>>>

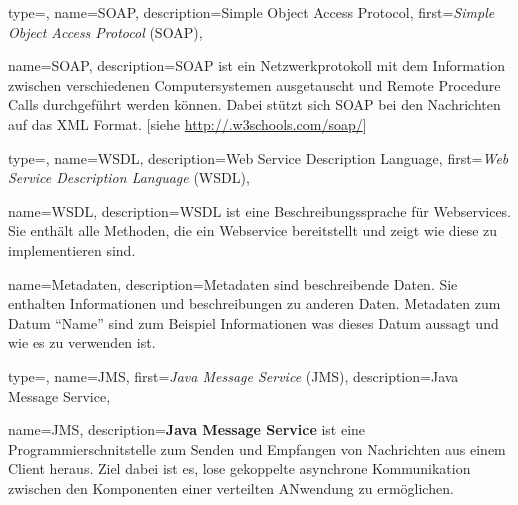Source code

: 

 {
	type=\acronymtype,
	name={SOAP},
	description={Simple Object Access Protocol},
	first={\textit{Simple Object Access Protocol} (SOAP)},
}

 {
	name={SOAP},
	description={SOAP ist ein Netzwerkprotokoll mit dem Information zwischen verschiedenen Computersystemen ausgetauscht und Remote Procedure Calls durchgeführt werden können. Dabei stützt sich SOAP bei den Nachrichten auf das XML Format. [siehe \url{http://.w3schools.com/soap/}]}
}

 {
	type=\acronymtype,
	name={WSDL},
	description={Web Service Description Language},
	first={\textit{Web Service Description Language} (WSDL)},
}

 {
	name={WSDL},
	description={WSDL ist eine Beschreibungssprache für Webservices. Sie enthält alle Methoden, die ein Webservice bereitstellt und zeigt wie diese zu implementieren sind.}
}

 {
	name={Metadaten},
	description={Metadaten sind beschreibende Daten. Sie enthalten Informationen und beschreibungen zu anderen Daten. Metadaten zum Datum ``Name'' sind zum Beispiel Informationen was dieses Datum aussagt und wie es zu verwenden ist.}
}

 {
	type=\acronymtype,
	name={JMS},
	first={\textit{Java Message Service} (JMS)},
	description={Java Message Service},
}

 {
	name={JMS},
	description={\textbf{Java Message Service} ist eine Programmierschnitstelle zum Senden und Empfangen von Nachrichten aus einem Client heraus. Ziel dabei ist es, lose gekoppelte asynchrone Kommunikation zwischen den Komponenten einer verteilten ANwendung zu ermöglichen.}
}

<<<

Exactly reproduce each entry, but drop the pictures.

Source code

: 

 {
	type=\acronymtype,
	name={SOAP},
	description={Simple Object Access Protocol},
	first={\textit{Simple Object Access Protocol} (SOAP)},
}

 {
	name={SOAP},
	description={SOAP ist ein Netzwerkprotokoll mit dem Information zwischen verschiedenen Computersystemen ausgetauscht und Remote Procedure Calls durchgeführt werden können. Dabei stützt sich SOAP bei den Nachrichten auf das XML Format. [siehe \url{http://.w3schools.com/soap/}]}
}

 {
	type=\acronymtype,
	name={WSDL},
	description={Web Service Description Language},
	first={\textit{Web Service Description Language} (WSDL)},
}

 {
	name={WSDL},
	description={WSDL ist eine Beschreibungssprache für Webservices. Sie enthält alle Methoden, die ein Webservice bereitstellt und zeigt wie diese zu implementieren sind.}
}

 {
	name={Metadaten},
	description={Metadaten sind beschreibende Daten. Sie enthalten Informationen und beschreibungen zu anderen Daten. Metadaten zum Datum ``Name'' sind zum Beispiel Informationen was dieses Datum aussagt und wie es zu verwenden ist.}
}

 {
	type=\acronymtype,
	name={JMS},
	first={\textit{Java Message Service} (JMS)},
	description={Java Message Service},
}

 {
	name={JMS},
	description={\textbf{Java Message Service} ist eine Programmierschnitstelle zum Senden und Empfangen von Nachrichten aus einem Client heraus. Ziel dabei ist es, lose gekoppelte asynchrone Kommunikation zwischen den Komponenten einer verteilten ANwendung zu ermöglichen.}
}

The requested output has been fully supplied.